Questionado sobre o paradoxo de Angola ser simultaneamente um país produtor de petróleo e um país que também padece dos efeitos do aquecimento global, o militante ambientalista reconhece que Angola continua muito dependente dos rendimentos gerados pelo sector dos hidrocarbonetos, mas não deixa igualmente de constatar que noutras partes do mundo, a economia sustentável está longe de ser uma realidade.

"Este é um grande desafio que o país tem pela frente. Notamos nos discursos políticos essa posição de Angola, este compromisso em relação ao clima, em relação à adaptação, em ligação às alterações climáticas. Vamos vendo que algumas dessas companhias petrolíferas têm feito do ponto de vista da responsabilidade social e de alguns projectos que vão reduzir a sua pegada ecológica, que vão reduzir a emissão de carbono. Há este processo de descarbonização a nível mundial e Angola também é parte disso" diz José Silva referindo que "ainda assim, o petróleo continua a ser a principal fonte de financiamento da economia angolana. Daí que, por exemplo, para além da exploração de petróleo em offshore, agora também estão a ser feitas concessões para a exploração de bacias terrestres (...) Por isso é que às vezes continuamos um bocadinho desapontados em relação, por exemplo, às COP, às conferências e aos compromissos políticos, porque os países assumem esses compromissos na COP, mas depois, internamente, há essa necessidade de se desenvolver a economia".

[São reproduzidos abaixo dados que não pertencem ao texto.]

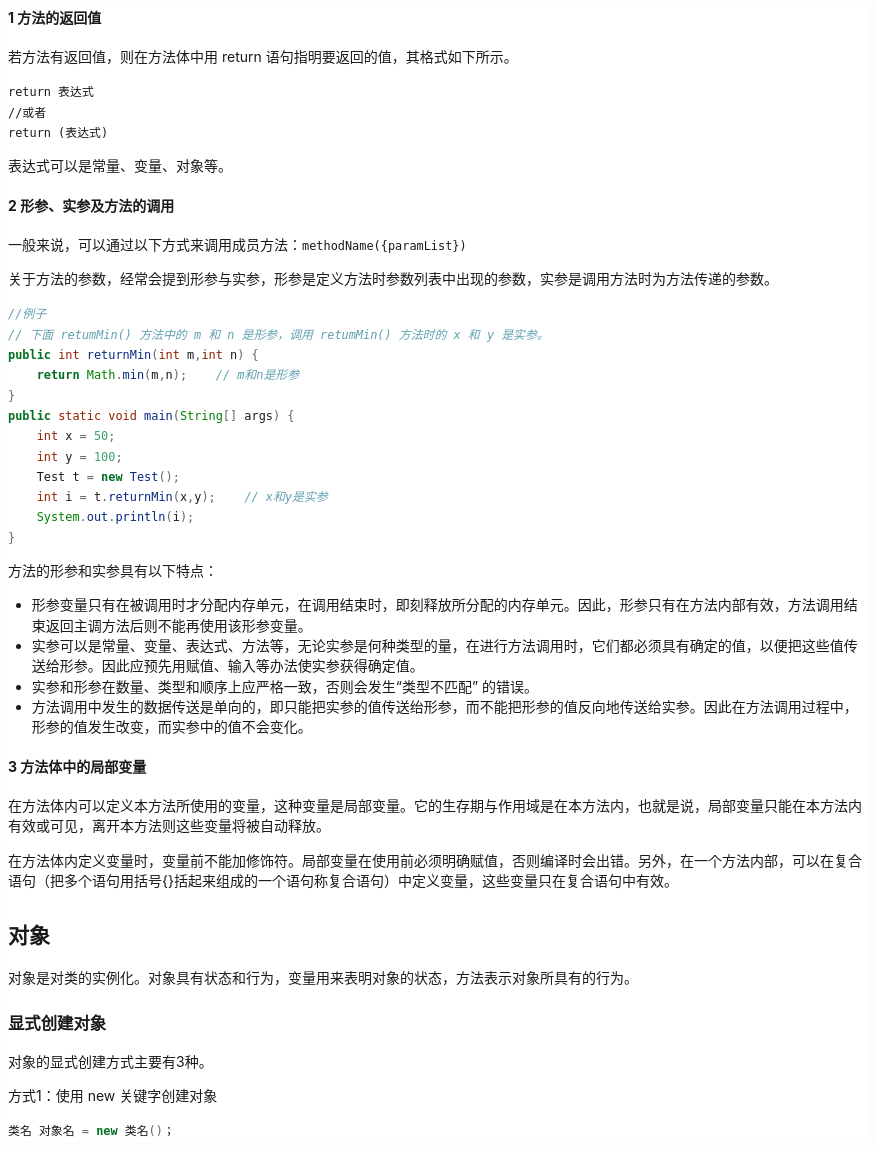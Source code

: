#### 1 方法的返回值

若方法有返回值，则在方法体中用 return 语句指明要返回的值，其格式如下所示。

```
return 表达式
//或者
return (表达式)
```
表达式可以是常量、变量、对象等。

#### 2 形参、实参及方法的调用

一般来说，可以通过以下方式来调用成员方法：`methodName({paramList})`

关于方法的参数，经常会提到形参与实参，形参是定义方法时参数列表中出现的参数，实参是调用方法时为方法传递的参数。

```java
//例子
// 下面 retumMin() 方法中的 m 和 n 是形参，调用 retumMin() 方法时的 x 和 y 是实参。
public int returnMin(int m,int n) {
    return Math.min(m,n);    // m和n是形参
}
public static void main(String[] args) {
    int x = 50;
    int y = 100;
    Test t = new Test();
    int i = t.returnMin(x,y);    // x和y是实参
    System.out.println(i);
}
```

方法的形参和实参具有以下特点：
* 形参变量只有在被调用时才分配内存单元，在调用结束时，即刻释放所分配的内存单元。因此，形参只有在方法内部有效，方法调用结束返回主调方法后则不能再使用该形参变量。
* 实参可以是常量、变量、表达式、方法等，无论实参是何种类型的量，在进行方法调用时，它们都必须具有确定的值，以便把这些值传送给形参。因此应预先用赋值、输入等办法使实参获得确定值。
* 实参和形参在数量、类型和顺序上应严格一致，否则会发生“类型不匹配” 的错误。
* 方法调用中发生的数据传送是单向的，即只能把实参的值传送绐形参，而不能把形参的值反向地传送给实参。因此在方法调用过程中，形参的值发生改变，而实参中的值不会变化。


#### 3 方法体中的局部变量

在方法体内可以定义本方法所使用的变量，这种变量是局部变量。它的生存期与作用域是在本方法内，也就是说，局部变量只能在本方法内有效或可见，离开本方法则这些变量将被自动释放。

在方法体内定义变量时，变量前不能加修饰符。局部变量在使用前必须明确赋值，否则编译时会出错。另外，在一个方法内部，可以在复合语句（把多个语句用括号{}括起来组成的一个语句称复合语句）中定义变量，这些变量只在复合语句中有效。


## 对象

对象是对类的实例化。对象具有状态和行为，变量用来表明对象的状态，方法表示对象所具有的行为。

### 显式创建对象

对象的显式创建方式主要有3种。

方式1：使用 new 关键字创建对象
```java
类名 对象名 = new 类名()；
```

"Nós vimos membros na Europa, em países como a Alemanha, que tiveram que reactivar centrais de carvão para a produção de energia e muito mais. A própria China ainda faz o recurso de centrais de carvão. Estamos a falar de um elemento que é daqueles que causa a emissão também de gases de efeito de estufa, que provocam o aquecimento global e alterações climáticas. Mas é o que acontece. Daí que Angola também não foge a essa regra", conclui José Silva.